Cependant, cette législation historique sur les cryptomonnaies est actuellement en cours d'examen au Congrès depuis mai 2025. Ses origines remontent au projet de loi FIT21, qui a été adopté par la Chambre des représentants des États-Unis en mai 2024, il y a déjà 804 jours.

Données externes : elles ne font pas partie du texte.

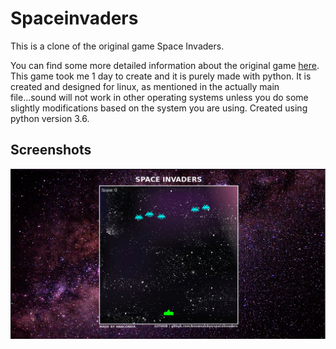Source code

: # Spaceinvaders
This is a clone of the original game Space Invaders.

You can find some more detailed information about the original game [here](https://en.wikipedia.org/wiki/Space_Invaders).
This game took me 1 day to create and it is purely made with python.
It is created and designed for linux, as mentioned in the actually main file...sound will not work in other operating systems unless you do some slightly modifications based on the system you are using.
Created using python version 3.6.

## **Screenshots**
![screenshot](https://github.com/KnownAsDon/spaceinvaders/blob/master/screenshots/game_screenshot.png)


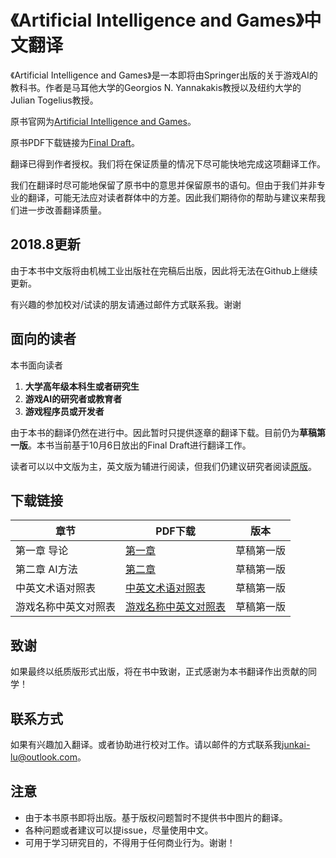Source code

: #  《Artificial Intelligence and Games》中文翻译

《Artificial Intelligence and Games》是一本即将由Springer出版的关于游戏AI的教科书。作者是马耳他大学的Georgios N. Yannakakis教授以及纽约大学的Julian Togelius教授。

原书官网为[Artificial Intelligence and Games](http://gameaibook.org/)。

原书PDF下载链接为[Final Draft](http://gameaibook.org/book.pdf)。

翻译已得到作者授权。我们将在保证质量的情况下尽可能快地完成这项翻译工作。

我们在翻译时尽可能地保留了原书中的意思并保留原书的语句。但由于我们并非专业的翻译，可能无法应对读者群体中的方差。因此我们期待你的帮助与建议来帮我们进一步改善翻译质量。

2018.8更新
--------------------

由于本书中文版将由机械工业出版社在完稿后出版，因此将无法在Github上继续更新。

有兴趣的参加校对/试读的朋友请通过邮件方式联系我。谢谢

面向的读者
--------------------

本书面向读者

1. **大学高年级本科生或者研究生**
2. **游戏AI的研究者或教育者**
3. **游戏程序员或开发者**

由于本书的翻译仍然在进行中。因此暂时只提供逐章的翻译下载。目前仍为**草稿第一版**。本书当前基于10月6日放出的Final Draft进行翻译工作。

读者可以以中文版为主，英文版为辅进行阅读，但我们仍建议研究者阅读[原版](http://gameaibook.org/)。

下载链接
--------------------
| 章节 | PDF下载 | 版本 |
| ------------ | ------------ | ------------ | 
| 第一章 导论 | [第一章](https://github.com/Junkai-Lu/ai_and_games_book_chinese/tree/master/Chapter1/Chapter1.pdf) | 草稿第一版 | 
| 第二章 AI方法 | [第二章](https://github.com/Junkai-Lu/ai_and_games_book_chinese/tree/master/Chapter2/Chapter2.pdf) | 草稿第一版 | 
| 中英文术语对照表 | [中英文术语对照表](https://github.com/Junkai-Lu/ai_and_games_book_chinese/blob/master/%E4%B8%AD%E8%8B%B1%E6%96%87%E6%9C%AF%E8%AF%AD%E5%AF%B9%E7%85%A7%E8%A1%A8.pdf) | 草稿第一版 | 
| 游戏名称中英文对照表 | [游戏名称中英文对照表](https://github.com/Junkai-Lu/ai_and_games_book_chinese/blob/master/%E6%B8%B8%E6%88%8F%E5%90%8D%E7%A7%B0%E4%B8%AD%E8%8B%B1%E6%96%87%E5%AF%B9%E7%85%A7%E8%A1%A8.pdf) | 草稿第一版 | 

致谢
--------------------
如果最终以纸质版形式出版，将在书中致谢，正式感谢为本书翻译作出贡献的同学！

联系方式
--------------------
如果有兴趣加入翻译。或者协助进行校对工作。请以邮件的方式联系我<junkai-lu@outlook.com>。

注意
-----------

 - 由于本书原书即将出版。基于版权问题暂时不提供书中图片的翻译。
 - 各种问题或者建议可以提issue，尽量使用中文。 
 - 可用于学习研究目的，不得用于任何商业行为。谢谢！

Au cours des derniers mois, beaucoup d'entre nous, y compris moi-même, ont considéré cette semaine comme un moment décisif pour le succès ou l'échec du projet de loi CLARITY. En effet, le Sénat américain entrera en pause en août le vendredi 7 août et ne reprendra ses travaux qu'au 14 septembre. Selon les règles du Sénat, pour obtenir un vote avant la pause, les sénateurs doivent déposer leur demande de cloture au plus tard le mercredi 5 août.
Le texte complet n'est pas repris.